Collected data entries:
- - - -

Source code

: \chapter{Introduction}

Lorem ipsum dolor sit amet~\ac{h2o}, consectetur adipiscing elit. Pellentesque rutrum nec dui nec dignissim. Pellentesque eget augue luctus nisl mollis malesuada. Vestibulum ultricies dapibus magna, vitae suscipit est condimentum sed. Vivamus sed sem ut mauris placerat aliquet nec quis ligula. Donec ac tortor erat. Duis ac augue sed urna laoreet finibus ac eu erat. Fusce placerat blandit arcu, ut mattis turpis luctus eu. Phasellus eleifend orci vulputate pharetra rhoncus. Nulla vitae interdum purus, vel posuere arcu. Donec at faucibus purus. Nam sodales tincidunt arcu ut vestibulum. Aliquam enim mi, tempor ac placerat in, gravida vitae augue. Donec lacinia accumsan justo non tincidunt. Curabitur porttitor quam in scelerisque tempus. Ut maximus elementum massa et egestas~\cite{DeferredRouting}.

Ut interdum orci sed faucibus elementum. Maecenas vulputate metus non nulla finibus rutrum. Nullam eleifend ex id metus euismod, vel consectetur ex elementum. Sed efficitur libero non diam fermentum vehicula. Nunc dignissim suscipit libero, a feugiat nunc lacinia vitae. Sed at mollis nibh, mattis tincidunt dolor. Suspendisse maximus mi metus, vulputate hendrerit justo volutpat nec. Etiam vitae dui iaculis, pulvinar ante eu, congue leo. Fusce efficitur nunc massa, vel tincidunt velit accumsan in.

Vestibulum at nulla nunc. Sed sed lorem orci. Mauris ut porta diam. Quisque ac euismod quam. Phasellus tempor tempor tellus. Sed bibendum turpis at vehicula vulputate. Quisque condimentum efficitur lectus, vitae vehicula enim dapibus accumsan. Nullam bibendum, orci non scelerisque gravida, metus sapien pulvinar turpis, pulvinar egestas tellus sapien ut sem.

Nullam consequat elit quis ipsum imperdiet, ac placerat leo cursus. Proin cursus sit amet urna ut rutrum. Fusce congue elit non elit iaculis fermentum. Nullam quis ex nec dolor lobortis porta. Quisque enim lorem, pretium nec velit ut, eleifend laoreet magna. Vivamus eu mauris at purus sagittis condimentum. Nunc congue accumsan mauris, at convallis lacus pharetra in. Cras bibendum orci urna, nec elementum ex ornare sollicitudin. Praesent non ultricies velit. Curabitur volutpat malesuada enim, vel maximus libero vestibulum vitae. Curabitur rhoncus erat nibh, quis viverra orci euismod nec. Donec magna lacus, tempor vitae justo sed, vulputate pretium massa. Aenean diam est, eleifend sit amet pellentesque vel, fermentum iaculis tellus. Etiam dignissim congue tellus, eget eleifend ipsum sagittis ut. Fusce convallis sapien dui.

- - - -

**Exercise requirements:** From the entries above, copy each line holding "mollis".

**Solution for this problem:**
Lorem ipsum dolor sit amet~\ac{h2o}, consectetur adipiscing elit. Pellentesque rutrum nec dui nec dignissim. Pellentesque eget augue luctus nisl mollis malesuada. Vestibulum ultricies dapibus magna, vitae suscipit est condimentum sed. Vivamus sed sem ut mauris placerat aliquet nec quis ligula. Donec ac tortor erat. Duis ac augue sed urna laoreet finibus ac eu erat. Fusce placerat blandit arcu, ut mattis turpis luctus eu. Phasellus eleifend orci vulputate pharetra rhoncus. Nulla vitae interdum purus, vel posuere arcu. Donec at faucibus purus. Nam sodales tincidunt arcu ut vestibulum. Aliquam enim mi, tempor ac placerat in, gravida vitae augue. Donec lacinia accumsan justo non tincidunt. Curabitur porttitor quam in scelerisque tempus. Ut maximus elementum massa et egestas~\cite{DeferredRouting}.
Ut interdum orci sed faucibus elementum. Maecenas vulputate metus non nulla finibus rutrum. Nullam eleifend ex id metus euismod, vel consectetur ex elementum. Sed efficitur libero non diam fermentum vehicula. Nunc dignissim suscipit libero, a feugiat nunc lacinia vitae. Sed at mollis nibh, mattis tincidunt dolor. Suspendisse maximus mi metus, vulputate hendrerit justo volutpat nec. Etiam vitae dui iaculis, pulvinar ante eu, congue leo. Fusce efficitur nunc massa, vel tincidunt velit accumsan in.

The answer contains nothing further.